From above analysis, we find out that even though Whole.weight is highly correlated to Volume, but Volume have significant influence on the classification problem. Does this mean Volume is more important to do classification?

Only use Volume

LDA3 = lda(Age ~ Volume, yData)
pred3 = predict(LDA3)$class
newdataL3 = with(yData, data.frame(Weight = Whole.weight, Sex = Sex, Age = Age, 
    Pred_Age3 = pred3))
Data_misL3 = subset(newdataL3, Age != Pred_Age3)

Plot the graph:

ggplot(newdataL2, aes(x = Pred_Age2, y = Age, colour = factor(Pred_Age2 == Age))) + 
    geom_point(position = "jitter") + scale_colour_manual("Age Group", values = c("2", 
    "3"), labels = c("Wong Classification", "Right Classification")) + ggtitle("Classification using Whole.weight & Volume")

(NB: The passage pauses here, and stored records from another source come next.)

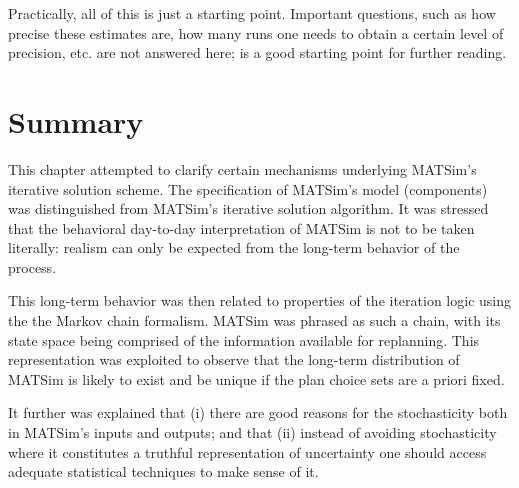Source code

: Practically, all of this is just a starting point. Important questions,
such as how precise these estimates are, how many runs one needs to
obtain a certain level of precision, etc. are not answered here; 
\citet{ross-2006} is a good starting point for further reading. 


\section{\label{sec:Summary}Summary}

This chapter attempted to clarify certain mechanisms underlying MATSim's
iterative solution scheme. The specification of MATSim's model (components)
was distinguished from MATSim's iterative solution algorithm. It was
stressed that the behavioral day-to-day interpretation of MATSim is
not to be taken literally: realism can only be expected from the long-term
behavior of the process.

This long-term behavior was then related to properties of the iteration
logic using the the Markov chain formalism. MATSim was phrased as
such a chain, with its state space being comprised of the information
available for replanning. This representation was exploited to
observe that the long-term distribution of MATSim is likely to exist
and be unique if the plan choice sets are a priori fixed.

It further was explained that (i) there are good reasons for the stochasticity
both in MATSim's inputs and outputs; and that (ii) instead of avoiding
stochasticity where it constitutes a truthful representation of uncertainty
one should access adequate statistical techniques to make sense of
it.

plot of chunk unnamed-chunk-23

ggplot(newdataL3, aes(x = Pred_Age3, y = Age, colour = factor(Pred_Age3 == Age))) + 
    geom_point(position = "jitter") + scale_colour_manual("Age Group", values = c("2", 
    "3"), labels = c("Wong Classification", "Right Classification")) + ggtitle("Classification Using Volume")

plot of chunk unnamed-chunk-23

The answer is NO. Using Volume and Whole.weight separately will not give a good classification.

Little conclusion: Using LDA is more efficient to classify the data then multinational regression. It is sure that using observations ie, Whole.weight and Volume together, we can already classify the abalone into different Age group well.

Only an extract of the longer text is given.